I just received news that my grandmother passed away.
While I was surprised by the news, it wasn’t completely unexpected. Her health had been declining for the past several years, and she suffered a stroke several weeks ago that put her in the hospital for several days. Still, she was my grandma, my dad’s mom, and she was gone, and so I decided to look for a quiet place on campus where I could think and be alone.
I found the Joseph Smith memorial court, a lovely little outdoor area inside the Joseph Smith building with a statue of the prophet looking up into the air. Finding myself alone, I sat down, cried a little bit, then started thinking.
“Jason,” I said to myself, “I need to know if you really believe all this stuff. Do you really think that your grandma is still alive, in the spirit world, meeting her parents and brothers and sisters and maybe even Jesus, and that one day you will all be resurrected and live together again? Do you really believe,” I thought as I looked at the statue, “That Joseph Smith saw God the Father and His son Jesus Christ, and that through Joseph Smith the authority to seal families together was restored by God?”

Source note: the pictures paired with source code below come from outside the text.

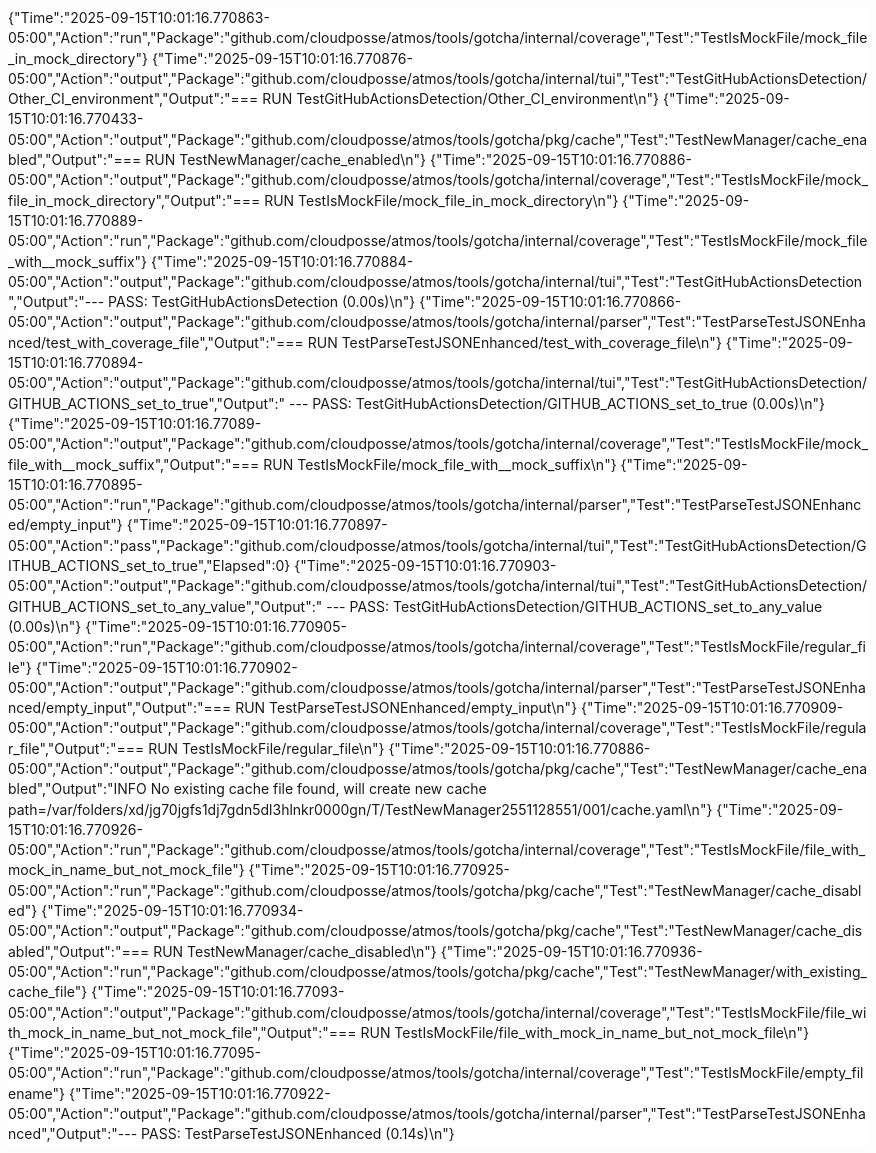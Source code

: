 {"Time":"2025-09-15T10:01:16.770863-05:00","Action":"run","Package":"github.com/cloudposse/atmos/tools/gotcha/internal/coverage","Test":"TestIsMockFile/mock_file_in_mock_directory"}
{"Time":"2025-09-15T10:01:16.770876-05:00","Action":"output","Package":"github.com/cloudposse/atmos/tools/gotcha/internal/tui","Test":"TestGitHubActionsDetection/Other_CI_environment","Output":"=== RUN   TestGitHubActionsDetection/Other_CI_environment\n"}
{"Time":"2025-09-15T10:01:16.770433-05:00","Action":"output","Package":"github.com/cloudposse/atmos/tools/gotcha/pkg/cache","Test":"TestNewManager/cache_enabled","Output":"=== RUN   TestNewManager/cache_enabled\n"}
{"Time":"2025-09-15T10:01:16.770886-05:00","Action":"output","Package":"github.com/cloudposse/atmos/tools/gotcha/internal/coverage","Test":"TestIsMockFile/mock_file_in_mock_directory","Output":"=== RUN   TestIsMockFile/mock_file_in_mock_directory\n"}
{"Time":"2025-09-15T10:01:16.770889-05:00","Action":"run","Package":"github.com/cloudposse/atmos/tools/gotcha/internal/coverage","Test":"TestIsMockFile/mock_file_with__mock_suffix"}
{"Time":"2025-09-15T10:01:16.770884-05:00","Action":"output","Package":"github.com/cloudposse/atmos/tools/gotcha/internal/tui","Test":"TestGitHubActionsDetection","Output":"--- PASS: TestGitHubActionsDetection (0.00s)\n"}
{"Time":"2025-09-15T10:01:16.770866-05:00","Action":"output","Package":"github.com/cloudposse/atmos/tools/gotcha/internal/parser","Test":"TestParseTestJSONEnhanced/test_with_coverage_file","Output":"=== RUN   TestParseTestJSONEnhanced/test_with_coverage_file\n"}
{"Time":"2025-09-15T10:01:16.770894-05:00","Action":"output","Package":"github.com/cloudposse/atmos/tools/gotcha/internal/tui","Test":"TestGitHubActionsDetection/GITHUB_ACTIONS_set_to_true","Output":"    --- PASS: TestGitHubActionsDetection/GITHUB_ACTIONS_set_to_true (0.00s)\n"}
{"Time":"2025-09-15T10:01:16.77089-05:00","Action":"output","Package":"github.com/cloudposse/atmos/tools/gotcha/internal/coverage","Test":"TestIsMockFile/mock_file_with__mock_suffix","Output":"=== RUN   TestIsMockFile/mock_file_with__mock_suffix\n"}
{"Time":"2025-09-15T10:01:16.770895-05:00","Action":"run","Package":"github.com/cloudposse/atmos/tools/gotcha/internal/parser","Test":"TestParseTestJSONEnhanced/empty_input"}
{"Time":"2025-09-15T10:01:16.770897-05:00","Action":"pass","Package":"github.com/cloudposse/atmos/tools/gotcha/internal/tui","Test":"TestGitHubActionsDetection/GITHUB_ACTIONS_set_to_true","Elapsed":0}
{"Time":"2025-09-15T10:01:16.770903-05:00","Action":"output","Package":"github.com/cloudposse/atmos/tools/gotcha/internal/tui","Test":"TestGitHubActionsDetection/GITHUB_ACTIONS_set_to_any_value","Output":"    --- PASS: TestGitHubActionsDetection/GITHUB_ACTIONS_set_to_any_value (0.00s)\n"}
{"Time":"2025-09-15T10:01:16.770905-05:00","Action":"run","Package":"github.com/cloudposse/atmos/tools/gotcha/internal/coverage","Test":"TestIsMockFile/regular_file"}
{"Time":"2025-09-15T10:01:16.770902-05:00","Action":"output","Package":"github.com/cloudposse/atmos/tools/gotcha/internal/parser","Test":"TestParseTestJSONEnhanced/empty_input","Output":"=== RUN   TestParseTestJSONEnhanced/empty_input\n"}
{"Time":"2025-09-15T10:01:16.770909-05:00","Action":"output","Package":"github.com/cloudposse/atmos/tools/gotcha/internal/coverage","Test":"TestIsMockFile/regular_file","Output":"=== RUN   TestIsMockFile/regular_file\n"}
{"Time":"2025-09-15T10:01:16.770886-05:00","Action":"output","Package":"github.com/cloudposse/atmos/tools/gotcha/pkg/cache","Test":"TestNewManager/cache_enabled","Output":"INFO No existing cache file found, will create new cache path=/var/folders/xd/jg70jgfs1dj7gdn5dl3hlnkr0000gn/T/TestNewManager2551128551/001/cache.yaml\n"}
{"Time":"2025-09-15T10:01:16.770926-05:00","Action":"run","Package":"github.com/cloudposse/atmos/tools/gotcha/internal/coverage","Test":"TestIsMockFile/file_with_mock_in_name_but_not_mock_file"}
{"Time":"2025-09-15T10:01:16.770925-05:00","Action":"run","Package":"github.com/cloudposse/atmos/tools/gotcha/pkg/cache","Test":"TestNewManager/cache_disabled"}
{"Time":"2025-09-15T10:01:16.770934-05:00","Action":"output","Package":"github.com/cloudposse/atmos/tools/gotcha/pkg/cache","Test":"TestNewManager/cache_disabled","Output":"=== RUN   TestNewManager/cache_disabled\n"}
{"Time":"2025-09-15T10:01:16.770936-05:00","Action":"run","Package":"github.com/cloudposse/atmos/tools/gotcha/pkg/cache","Test":"TestNewManager/with_existing_cache_file"}
{"Time":"2025-09-15T10:01:16.77093-05:00","Action":"output","Package":"github.com/cloudposse/atmos/tools/gotcha/internal/coverage","Test":"TestIsMockFile/file_with_mock_in_name_but_not_mock_file","Output":"=== RUN   TestIsMockFile/file_with_mock_in_name_but_not_mock_file\n"}
{"Time":"2025-09-15T10:01:16.77095-05:00","Action":"run","Package":"github.com/cloudposse/atmos/tools/gotcha/internal/coverage","Test":"TestIsMockFile/empty_filename"}
{"Time":"2025-09-15T10:01:16.770922-05:00","Action":"output","Package":"github.com/cloudposse/atmos/tools/gotcha/internal/parser","Test":"TestParseTestJSONEnhanced","Output":"--- PASS: TestParseTestJSONEnhanced (0.14s)\n"}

The response I gave myself was quick and solid. “Yeah, I do,” I said. “I know it’s true. I’ve asked if the Book of Mormon is true and received an answer—several times. I knelt down in this same courtyard a few months before my mission to ask if Joseph Smith was a prophet, and God said yes. I’ve felt Christ’s love, and seen His light, and as fantastical as it all may seem sometimes, I do know it’s true.”

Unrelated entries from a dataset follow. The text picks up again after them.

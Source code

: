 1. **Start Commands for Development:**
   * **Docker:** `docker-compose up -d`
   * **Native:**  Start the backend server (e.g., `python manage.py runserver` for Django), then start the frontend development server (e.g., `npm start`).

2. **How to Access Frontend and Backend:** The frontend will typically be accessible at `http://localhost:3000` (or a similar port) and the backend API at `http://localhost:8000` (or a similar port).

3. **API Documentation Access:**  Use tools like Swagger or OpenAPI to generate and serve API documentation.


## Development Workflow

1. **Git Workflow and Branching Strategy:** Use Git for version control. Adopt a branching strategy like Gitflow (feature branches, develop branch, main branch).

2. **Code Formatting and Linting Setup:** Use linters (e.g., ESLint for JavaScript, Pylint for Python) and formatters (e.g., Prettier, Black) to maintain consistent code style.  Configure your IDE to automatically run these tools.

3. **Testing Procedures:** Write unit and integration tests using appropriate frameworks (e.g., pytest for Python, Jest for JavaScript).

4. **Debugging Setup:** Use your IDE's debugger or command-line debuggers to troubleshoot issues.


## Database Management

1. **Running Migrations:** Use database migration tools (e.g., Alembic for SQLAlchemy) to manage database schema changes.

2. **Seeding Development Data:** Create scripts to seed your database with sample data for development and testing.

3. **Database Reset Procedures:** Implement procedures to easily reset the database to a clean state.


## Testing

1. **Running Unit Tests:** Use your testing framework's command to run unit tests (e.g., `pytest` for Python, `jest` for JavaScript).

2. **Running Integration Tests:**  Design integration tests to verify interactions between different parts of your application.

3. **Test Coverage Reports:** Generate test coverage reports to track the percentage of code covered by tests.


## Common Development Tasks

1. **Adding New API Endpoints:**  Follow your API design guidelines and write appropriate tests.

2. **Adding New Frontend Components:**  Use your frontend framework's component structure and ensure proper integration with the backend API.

I felt at peace. I still felt sad, but I felt at peace.
I pulled out the pocket-size copy of the Book of Mormon I always carry in my backpack and turned to Alma chapter 40. I read, “The spirits of all men, as soon as they are departed from this mortal body, yea, the spirits of all men, whether they be good or evil, are taken home to that God who gave them life. And then shall it come to pass, that the spirits of those who are righteous are received into a state of happiness, which is called paradise, a state of rest, a state of peace, where they shall rest from all their troubles and from all care, and sorrow.”
As I read these words I thought about my sweet grandma. I remembered conversations that we’d had recently about her young adulthood, and about how proud she was of her children and grandchildren. I remembered the famous cookies that she used to bake by the hundreds, it seemed, for every family gathering. I thought of the legacy that she has left behind, a legacy of faith and obedience to God.
Then I turned back to Alma chapter 40 and read one more passage: “The soul shall be restored to the body, and the body to the soul; yea, and every limb and joint shall be restored to its body; yea, even a hair of the head shall not be lost; but all things shall be restored to their proper and perfect frame… And then shall the righteous shine forth in the kingdom of God.”
This morning my grandmother died, but death is not the end. Death is not an empty void; it is the turning of a page to a new part of life. I know that she is still alive, in the spirit world, and that one day I’ll get to see her again. It will be wonderfully glorious, that meeting, as we rejoice in the miracle that is life, and death, and resurrection.